The British sometimes assisted in other, more direct, ways in the ethnic cleansing, by providing the Jewish leadership with ownership deeds and other vital data, which they had photocopied before destroying them, as was quite common in their decolonization process. This inventory added to the village files the final details the Zionists needed for the massive depopulation. Military force, and a brutal one at that, is the first requirement for expulsion and occupation, but bureaucracy is no less important for efficiently carrying out a huge cleansing operation that entails not only dispossession of the people but also the repossession of the spoils.
UN Betrayal
According to the Partition Resolution, the UN was to be present on the ground to supervise the implementation of its peace plan: the making of Palestine as a whole into an independent country, with two distinct states that were to form one economic unity. The resolution of 29 November 1947 included very clear imperatives. Among them, the UN pledged to prevent any attempt by either side to confiscate land that belonged to citizens of the other state, or the other national group – be it cultivated or uncultivated land, i.e., land that had lain fallow for about a year.
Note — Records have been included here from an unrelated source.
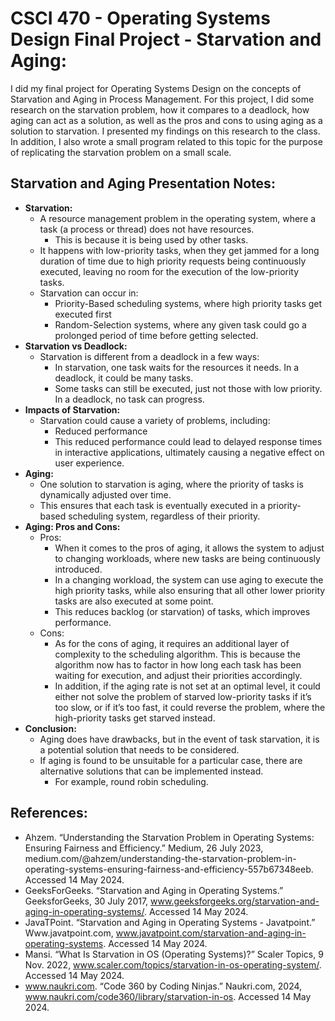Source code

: # CSCI 470 - Operating Systems Design Final Project - Starvation and Aging:
I did my final project for Operating Systems Design on the concepts of Starvation and Aging in Process Management. For this project, I did some research on the starvation problem, how it compares to a deadlock, how aging can act as a solution, as well as the pros and cons to using aging as a solution to starvation. I presented my findings on this research to the class. In addition, I also wrote a small program related to this topic for the purpose of replicating the starvation problem on a small scale.

## Starvation and Aging Presentation Notes:

- **Starvation:**
    - A resource management problem in the operating system,      where a task (a process or thread) does not have resources.
        - This is because it is being used by other tasks.
    - It happens with low-priority tasks, when they get jammed for a long duration of time due to high priority requests being continuously executed, leaving no room for the execution of the low-priority tasks.
    - Starvation can occur in:
        - Priority-Based scheduling systems, where high priority tasks get executed first
        - Random-Selection systems, where any given task could go a prolonged period of time before getting selected.
- **Starvation vs Deadlock:**
    - Starvation is different from a deadlock in a few ways:
        - In starvation, one task waits for the resources it needs. In a deadlock, it could be many tasks.
        - Some tasks can still be executed, just not those with low priority. In a deadlock, no task can progress.
- **Impacts of Starvation:**
    - Starvation could cause a variety of problems, including:
        - Reduced performance
        - This reduced performance could lead to delayed response times in interactive applications, ultimately causing a negative effect on user experience.
- **Aging:**
    - One solution to starvation is aging, where the priority of tasks is dynamically adjusted over time.
    - This ensures that each task is eventually executed in a priority-based scheduling system, regardless of their priority.
- **Aging: Pros and Cons:**
    - Pros:
        - When it comes to the pros of aging, it allows the system to adjust to changing workloads, where new tasks are being continuously introduced.
        - In a changing workload, the system can use aging to execute the high priority tasks, while also ensuring that all other lower priority tasks are also executed at some point.
        - This reduces backlog (or starvation) of tasks, which improves performance.
    - Cons:
        - As for the cons of aging, it requires an additional layer of complexity to the scheduling algorithm. This is because the algorithm now has to factor in how long each task has been waiting for execution, and adjust their priorities accordingly.
        - In addition, if the aging rate is not set at an optimal level, it could either not solve the problem of starved low-priority tasks if it’s too slow, or if it’s too fast, it could reverse the problem, where the high-priority tasks get starved instead.
- **Conclusion:**
    - Aging does have drawbacks, but in the event of task starvation, it is a potential solution that needs to be considered.
    - If aging is found to be unsuitable for a particular case, there are alternative solutions that can be implemented instead. 
        - For example, round robin scheduling.

## References:
- Ahzem. “Understanding the Starvation Problem in Operating Systems: Ensuring Fairness and Efficiency.” Medium, 26 July 2023, medium.com/@ahzem/understanding-the-starvation-problem-in-operating-systems-ensuring-fairness-and-efficiency-557b67348eeb. Accessed 14 May 2024.
- GeeksForGeeks. “Starvation and Aging in Operating Systems.” GeeksforGeeks, 30 July 2017, www.geeksforgeeks.org/starvation-and-aging-in-operating-systems/. Accessed 14 May 2024.
- JavaTPoint. “Starvation and Aging in Operating Systems - Javatpoint.” Www.javatpoint.com, www.javatpoint.com/starvation-and-aging-in-operating-systems. Accessed 14 May 2024.
- Mansi. “What Is Starvation in OS (Operating Systems)?” Scaler Topics, 9 Nov. 2022, www.scaler.com/topics/starvation-in-os-operating-system/. Accessed 14 May 2024.
- www.naukri.com. “Code 360 by Coding Ninjas.” Naukri.com, 2024, www.naukri.com/code360/library/starvation-in-os. Accessed 14 May 2024.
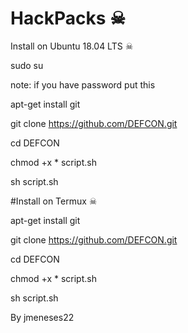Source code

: # HackPacks ☠

Install on Ubuntu 18.04 LTS ☠

sudo su

note: if you have password put this 

apt-get install git

git clone https://github.com/DEFCON.git

cd DEFCON

chmod +x * script.sh

sh script.sh


#Install on Termux ☠

apt-get install git

git clone https://github.com/DEFCON.git

cd DEFCON

chmod +x * script.sh

sh script.sh


By jmeneses22




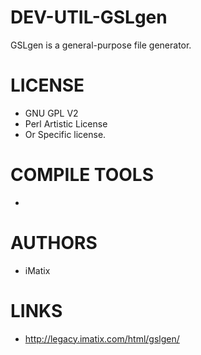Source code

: DEV-UTIL-GSLgen
===============

GSLgen is a general-purpose file generator.

LICENSE
===============
* GNU GPL V2
* Perl Artistic License
* Or Specific license.

COMPILE TOOLS
===============
* 
 
AUTHORS
===============
* iMatix

LINKS
===============
* http://legacy.imatix.com/html/gslgen/

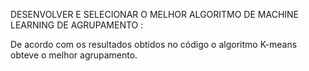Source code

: DESENVOLVER E SELECIONAR O MELHOR ALGORITMO DE MACHINE LEARNING DE AGRUPAMENTO :

De acordo com os resultados obtidos no código o algoritmo K-means obteve o melhor agrupamento.
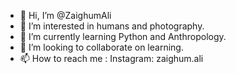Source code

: - 👋 Hi, I’m @ZaighumAli
- 👀 I’m interested in humans and photography.
- 🌱 I’m currently learning Python and Anthropology.
- 💞️ I’m looking to collaborate on learning. 
- 📫 How to reach me : Instagram: zaighum.ali

<!---
ZaighumAli/ZaighumAli is a ✨ special ✨ repository because its `README.md` (this file) appears on your GitHub profile.
You can click the Preview link to take a look at your changes.
--->
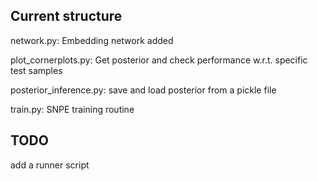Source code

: ## Current structure
network.py: Embedding network added

plot_cornerplots.py: Get posterior and check performance w.r.t. specific test samples

posterior_inference.py: save and load posterior from a pickle file

train.py: SNPE training routine

## TODO
add a runner script
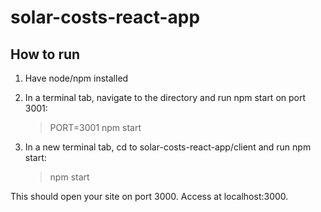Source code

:# solar-costs-react-app

## How to run
1. Have node/npm installed
2. In a terminal tab, navigate to the directory and run npm start on port 3001:
    > PORT=3001 npm start
    
3. In a new terminal tab, cd to solar-costs-react-app/client and run npm start:
    > npm start
    
This should open your site on port 3000. Access at localhost:3000. 
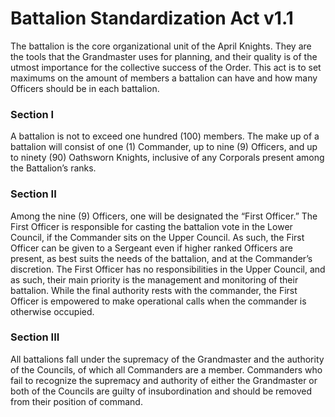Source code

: [Bill number: 7-202]: #
[Author: Grand Inquisitor Ghostise]: #
[Proposed Date: ]: #
[Passed Date: 5/11/2020]: #

# Battalion Standardization Act v1.1
The battalion is the core organizational unit of the April Knights. They are the tools that the Grandmaster uses for planning, and their quality is of the utmost importance for the collective success of the Order. This act is to set maximums on the amount of members a battalion can have and how many Officers should be in each battalion.

### Section I
A battalion is not to exceed one hundred (100) members. The make up of a battalion will consist of one (1) Commander, up to nine (9) Officers, and up to ninety (90) Oathsworn Knights, inclusive of any Corporals present among the Battalion’s ranks.

### Section II
Among the nine (9) Officers, one will be designated the “First Officer.” The First Officer is responsible for casting the battalion vote in the Lower Council, if the Commander sits on the Upper Council. As such, the First Officer can be given to a Sergeant even if higher ranked Officers are present, as best suits the needs of the battalion, and at the Commander’s discretion. The First Officer has no responsibilities in the Upper Council, and as such, their main priority is the management and monitoring of their battalion. While the final authority rests with the commander, the First Officer is empowered to make operational calls when the commander is otherwise occupied. 

### Section III
All battalions fall under the supremacy of the Grandmaster and the authority of the Councils, of which all Commanders are a member. Commanders who fail to recognize the supremacy and authority of either the Grandmaster or both of the Councils are guilty of insubordination and should be removed from their position of command.
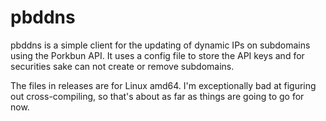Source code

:# pbddns

pbddns is a simple client for the updating of dynamic IPs on subdomains using the Porkbun API. It uses a config file to store the API keys and for securities sake can not create or remove subdomains.

The files in releases are for Linux amd64. I'm exceptionally bad at figuring out cross-compiling, so that's about as far as things are going to go for now.
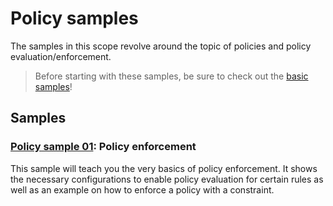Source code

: # Policy samples

The samples in this scope revolve around the topic of policies and policy evaluation/enforcement.

> Before starting with these samples, be sure to check out the [basic samples](../basic/README.md)!

## Samples

### [Policy sample 01](./policy-01-policy-enforcement/README.md): Policy enforcement

This sample will teach you the very basics of policy enforcement. It shows the necessary configurations to enable
policy evaluation for certain rules as well as an example on how to enforce a policy with a constraint.
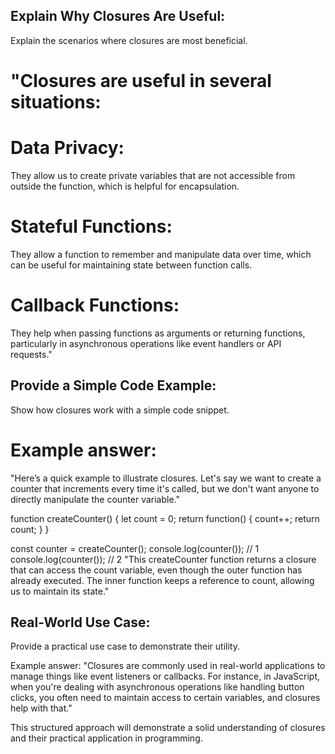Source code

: ## Explain Why Closures Are Useful:
Explain the scenarios where closures are most beneficial.

# "Closures are useful in several situations:

# Data Privacy: 
They allow us to create private variables that are not accessible from outside the function, which is helpful for encapsulation.

# Stateful Functions:
 They allow a function to remember and manipulate data over time, which can be useful for maintaining state between function calls.

# Callback Functions:
 They help when passing functions as arguments or returning functions, particularly in asynchronous operations like event handlers or API requests."

## Provide a Simple Code Example:
Show how closures work with a simple code snippet.

# Example answer:
 "Here’s a quick example to illustrate closures. Let's say we want to create a counter that increments every time it's called, but we don't want anyone to directly manipulate the counter variable."


function createCounter() {
    let count = 0;
    return function() {
        count++;
        return count;
    }
}

const counter = createCounter();
console.log(counter()); // 1
console.log(counter()); // 2
"This createCounter function returns a closure that can access the count variable, even though the outer function has already executed. The inner function keeps a reference to count, allowing us to maintain its state."

## Real-World Use Case:
Provide a practical use case to demonstrate their utility.

Example answer: "Closures are commonly used in real-world applications to manage things like event listeners or callbacks. For instance, in JavaScript, when you're dealing with asynchronous operations like handling button clicks, you often need to maintain access to certain variables, and closures help with that."

This structured approach will demonstrate a solid understanding of closures and their practical application in programming.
To the local UN emissaries’ credit, it can be said that they at least sensed things were going from bad to worse and were tying to push for a re-evaluation of the partition policy, but they took no action beyond watching and reporting the beginning of the ethnic cleansing. The UN had only limited access to Palestine, since the British authorities forbade an organised UN outfit to be present on the ground, thereby ignoring that part of the Partition Resolution that demanded the presence of a United Nations committee. Britain allowed the cleansing to take place, in front of the eyes of its soldiers and officials, during the Mandate period, which came to an end at midnight on 14 May 1948, and hampered the UN efforts to i
ntervene in a way that might have saved a number of Palestinians. After 15 May, there was no excuse for the way the UN abandoned the people whose land they had divided and whose welfare and lives they had surrendered to the Jews who, since the late nineteenth century, wished to uproot them and take their place in the country they deemed as theirs.
Chapter 6
The Phony War and the Real War Over Palestine: May 1948
I have no doubt a massacre took place in Tantura. I did not go out into the streets and shout it about. It is not exactly something to be proud of. But once the affair was publicized, one should tell the truth. After 52 years, the state of Israel is strong and mature enough to confront its past.
Eli Shimoni, senior officer in the Alexandroni Brigade,
Maariv, 4 February 2001
Within weeks of the end of the Mandate, the Jewish troops had reached the vast majority of the isolated Jewish settlements. Only two of these were lost to the Arab Legion because they were in the area that both sides, prior to May 1948, had agreed Jordan would occupy and annex, i.e., the West Bank.1 The Jordanians also insisted they should have at least half of Jerusalem, including the Old City that incorporated the Muslim sanctuaries, but also the Jewish quarter, but since there was no prior agreement on this they had to fight for it. They did so bravely and successfully. It was the only time the two sides were engaged in battle, and stands in complete contrast to the inaction the Arab Legion displayed when their units were stationed near Palestinian villages and towns the Israeli army had begun occupying, cleansing, and destroying.